As we explored the organ transplant landscape, we realised how decentralised and manual the current system is. Organ transport is prone to delays due to unpredictable events such as weather, traffic, and logistical mismanagement. There’s also a lack of real-time tracking and optimisation, meaning that many organs are lost in transit or fail to reach recipients within the critical viability window and in error may sometimes even still be transplanted.

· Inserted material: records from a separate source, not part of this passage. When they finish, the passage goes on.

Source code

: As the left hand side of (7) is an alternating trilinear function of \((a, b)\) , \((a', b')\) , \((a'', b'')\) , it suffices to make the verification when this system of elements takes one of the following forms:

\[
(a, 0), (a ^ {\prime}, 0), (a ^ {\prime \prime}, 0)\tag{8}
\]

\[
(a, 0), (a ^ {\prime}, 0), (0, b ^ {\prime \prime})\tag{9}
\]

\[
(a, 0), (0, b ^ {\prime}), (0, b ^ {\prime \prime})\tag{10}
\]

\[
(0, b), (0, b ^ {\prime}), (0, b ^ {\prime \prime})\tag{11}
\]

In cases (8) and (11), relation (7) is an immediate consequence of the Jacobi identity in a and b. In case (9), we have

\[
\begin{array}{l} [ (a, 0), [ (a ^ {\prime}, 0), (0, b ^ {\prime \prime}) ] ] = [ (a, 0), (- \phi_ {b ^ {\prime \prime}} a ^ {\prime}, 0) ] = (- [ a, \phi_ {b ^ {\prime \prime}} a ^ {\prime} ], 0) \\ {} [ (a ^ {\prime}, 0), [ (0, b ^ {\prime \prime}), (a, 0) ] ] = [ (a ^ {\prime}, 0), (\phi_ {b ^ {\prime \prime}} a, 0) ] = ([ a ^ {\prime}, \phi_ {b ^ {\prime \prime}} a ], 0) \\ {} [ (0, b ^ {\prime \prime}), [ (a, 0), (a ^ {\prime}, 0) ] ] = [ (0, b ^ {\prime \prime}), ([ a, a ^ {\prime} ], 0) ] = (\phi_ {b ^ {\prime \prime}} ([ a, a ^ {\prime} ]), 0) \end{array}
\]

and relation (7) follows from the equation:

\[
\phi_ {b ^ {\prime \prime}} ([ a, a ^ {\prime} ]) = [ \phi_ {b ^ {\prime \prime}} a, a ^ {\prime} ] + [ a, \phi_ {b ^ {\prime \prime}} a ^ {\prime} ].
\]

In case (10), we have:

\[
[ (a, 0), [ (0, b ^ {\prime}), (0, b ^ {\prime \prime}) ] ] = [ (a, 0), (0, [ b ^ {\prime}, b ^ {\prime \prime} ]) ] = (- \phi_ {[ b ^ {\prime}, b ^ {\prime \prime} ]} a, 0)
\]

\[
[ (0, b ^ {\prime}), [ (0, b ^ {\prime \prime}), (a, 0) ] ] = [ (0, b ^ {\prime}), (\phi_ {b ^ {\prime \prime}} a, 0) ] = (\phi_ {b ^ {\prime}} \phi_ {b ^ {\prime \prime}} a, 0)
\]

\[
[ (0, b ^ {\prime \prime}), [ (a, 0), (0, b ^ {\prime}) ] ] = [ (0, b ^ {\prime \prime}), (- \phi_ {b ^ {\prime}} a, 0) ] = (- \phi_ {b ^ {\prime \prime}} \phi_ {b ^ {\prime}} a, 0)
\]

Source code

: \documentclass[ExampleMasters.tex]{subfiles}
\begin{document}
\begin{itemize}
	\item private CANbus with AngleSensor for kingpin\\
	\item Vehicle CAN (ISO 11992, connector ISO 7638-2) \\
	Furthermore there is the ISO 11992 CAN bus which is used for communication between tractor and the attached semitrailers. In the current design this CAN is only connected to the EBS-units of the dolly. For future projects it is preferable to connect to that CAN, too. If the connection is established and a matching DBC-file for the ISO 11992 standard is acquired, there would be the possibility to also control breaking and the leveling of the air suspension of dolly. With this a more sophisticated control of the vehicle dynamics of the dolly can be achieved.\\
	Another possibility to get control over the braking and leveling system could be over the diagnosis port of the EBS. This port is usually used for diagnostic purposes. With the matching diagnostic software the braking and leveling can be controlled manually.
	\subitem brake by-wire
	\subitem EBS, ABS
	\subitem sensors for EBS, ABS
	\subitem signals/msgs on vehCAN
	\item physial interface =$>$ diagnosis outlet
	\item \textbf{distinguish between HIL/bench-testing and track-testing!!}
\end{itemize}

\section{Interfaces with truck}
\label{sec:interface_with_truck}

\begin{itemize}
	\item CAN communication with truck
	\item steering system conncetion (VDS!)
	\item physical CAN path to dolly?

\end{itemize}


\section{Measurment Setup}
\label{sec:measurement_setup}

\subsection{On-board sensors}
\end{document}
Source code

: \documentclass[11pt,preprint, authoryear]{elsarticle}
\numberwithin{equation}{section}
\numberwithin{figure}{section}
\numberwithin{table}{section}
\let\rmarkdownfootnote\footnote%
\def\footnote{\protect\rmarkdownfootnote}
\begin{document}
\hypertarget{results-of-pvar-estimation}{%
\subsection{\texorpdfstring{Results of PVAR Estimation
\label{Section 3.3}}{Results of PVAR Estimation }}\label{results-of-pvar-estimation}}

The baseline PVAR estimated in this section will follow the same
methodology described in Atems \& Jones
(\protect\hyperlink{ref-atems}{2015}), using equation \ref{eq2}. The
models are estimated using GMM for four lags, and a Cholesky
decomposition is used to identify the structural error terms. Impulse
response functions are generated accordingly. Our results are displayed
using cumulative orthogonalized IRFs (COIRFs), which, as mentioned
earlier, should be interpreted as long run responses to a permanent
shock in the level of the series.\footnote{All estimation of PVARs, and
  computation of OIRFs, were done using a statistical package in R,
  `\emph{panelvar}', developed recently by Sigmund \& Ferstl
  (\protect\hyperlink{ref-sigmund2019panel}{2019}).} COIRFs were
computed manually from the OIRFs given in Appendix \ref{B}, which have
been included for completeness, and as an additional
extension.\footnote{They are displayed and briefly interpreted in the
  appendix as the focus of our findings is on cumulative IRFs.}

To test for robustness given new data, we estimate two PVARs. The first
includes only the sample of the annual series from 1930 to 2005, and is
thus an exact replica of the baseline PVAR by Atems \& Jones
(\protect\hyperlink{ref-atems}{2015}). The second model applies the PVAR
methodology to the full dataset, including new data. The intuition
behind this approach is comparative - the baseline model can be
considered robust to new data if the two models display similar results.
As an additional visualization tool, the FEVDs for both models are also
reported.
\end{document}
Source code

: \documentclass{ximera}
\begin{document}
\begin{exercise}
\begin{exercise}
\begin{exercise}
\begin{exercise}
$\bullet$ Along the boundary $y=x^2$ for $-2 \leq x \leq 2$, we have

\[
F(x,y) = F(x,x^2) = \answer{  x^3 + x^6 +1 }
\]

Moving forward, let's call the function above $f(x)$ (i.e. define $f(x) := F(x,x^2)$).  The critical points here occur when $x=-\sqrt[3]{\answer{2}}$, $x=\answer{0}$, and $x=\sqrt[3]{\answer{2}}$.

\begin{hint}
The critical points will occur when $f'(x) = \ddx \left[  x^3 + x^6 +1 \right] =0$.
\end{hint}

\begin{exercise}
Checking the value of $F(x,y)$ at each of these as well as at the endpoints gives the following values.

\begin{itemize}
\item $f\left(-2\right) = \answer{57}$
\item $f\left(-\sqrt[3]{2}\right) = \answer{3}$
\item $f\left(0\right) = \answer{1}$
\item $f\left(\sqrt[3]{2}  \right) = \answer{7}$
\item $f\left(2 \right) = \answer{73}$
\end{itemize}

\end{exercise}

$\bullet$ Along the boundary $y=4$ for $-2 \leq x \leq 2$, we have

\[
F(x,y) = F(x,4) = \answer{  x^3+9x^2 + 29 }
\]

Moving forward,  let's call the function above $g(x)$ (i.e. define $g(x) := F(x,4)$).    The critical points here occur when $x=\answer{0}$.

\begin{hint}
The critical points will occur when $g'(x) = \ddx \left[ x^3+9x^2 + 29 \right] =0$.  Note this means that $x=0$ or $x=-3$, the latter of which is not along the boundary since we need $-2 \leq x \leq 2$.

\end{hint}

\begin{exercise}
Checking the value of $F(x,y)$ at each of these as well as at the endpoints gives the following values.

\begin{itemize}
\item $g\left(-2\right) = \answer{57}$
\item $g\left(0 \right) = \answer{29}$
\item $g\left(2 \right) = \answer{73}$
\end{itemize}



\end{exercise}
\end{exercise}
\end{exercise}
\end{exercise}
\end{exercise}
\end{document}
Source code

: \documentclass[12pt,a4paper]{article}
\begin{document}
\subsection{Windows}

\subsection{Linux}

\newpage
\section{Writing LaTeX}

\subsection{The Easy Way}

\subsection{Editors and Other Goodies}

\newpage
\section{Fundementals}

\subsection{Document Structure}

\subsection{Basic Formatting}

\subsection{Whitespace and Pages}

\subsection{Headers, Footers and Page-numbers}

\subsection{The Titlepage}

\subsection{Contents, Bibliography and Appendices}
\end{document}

We also learned that democratising access to transplants may simply require addressing these inefficiencies rather than attempting to extend organ life with costly devices. By focusing on optimising transport and logistics, we could create a fairer system where more people, regardless of their financial situation, have access to organs within the natural viability window.

How We Built the Project

To address these challenges, we set out to create an optimised organ transportation system. The project was built around two core innovations:

AI-Driven Matching and Routing: We use an AI algorithm that prioritises organ recipients based on medical urgency, blood and size matching, time spent waiting, and geographic proximity. AI also analyses real-time conditions such as weather and traffic to select the quickest and safest transport method, whether by ambulance, bike, or even tube. At the immediate point of organ(s) availability, the algorithm computes the best recipient(s) within each organ’s natural viability window, based on all the above factors.
Shock-Proof Gyroscopic Smart Carrier: The heart of our solution is a gyroscopic organ smart carrier that uses sorbethane material to absorb shocks and vibrations, ensuring the organ remains stable during transit. The carrier is designed to handle various forms of transport without risking damage to the organ. It also has a GPS tracker and a timer that starts counting once the device has been locked to visualise how much time has passed since the organ has been locked in. This is as opposed to manual inaccurate methods of tracking when organs leave hospitals. This is especially important because transplanting organs that have passed their viability windows in error often is the leading cause of organ rejection in recipients.

Challenges We Faced

We faced several engineering and logistical challenges during the development of this system:

Cost vs. Accessibility: We had to ensure that the technology we were using was affordable enough to make the system accessible. By opting for gyroscopic technology—used in spill-proof baby bowls—and affordable materials like sorbethane for the walls of the carrier, we were able to build a cost-effective solution.
Real-Time Optimisation: Building an AI system capable of analysing multiple real-time variables—like weather, traffic, and geographic conditions—while ensuring the fastest delivery route was no easy feat. We overcame this by integrating multiple data sources into our algorithm, ensuring it could adapt to unforeseen circumstances.
Data Security and Privacy: Since organ recipients' medical data is sensitive, we had to design a secure database where each patient is assigned a unique number to maintain confidentiality, while still providing essential information for matching.

What We Achieved

Through this project, we’ve created a system that optimises organ transport without relying on expensive life-extension technologies. This approach not only makes the process more affordable but also ensures organs are delivered to recipients within the natural viability window, democratising access to life-saving transplants.

Our solution has the potential to significantly reduce the number of lost organs and ensure that more people receive transplants in time. By using a design engineering approach to solve this complex logistical problem, we believe we’ve taken a significant step towards equalising access to organ transplants across the UK.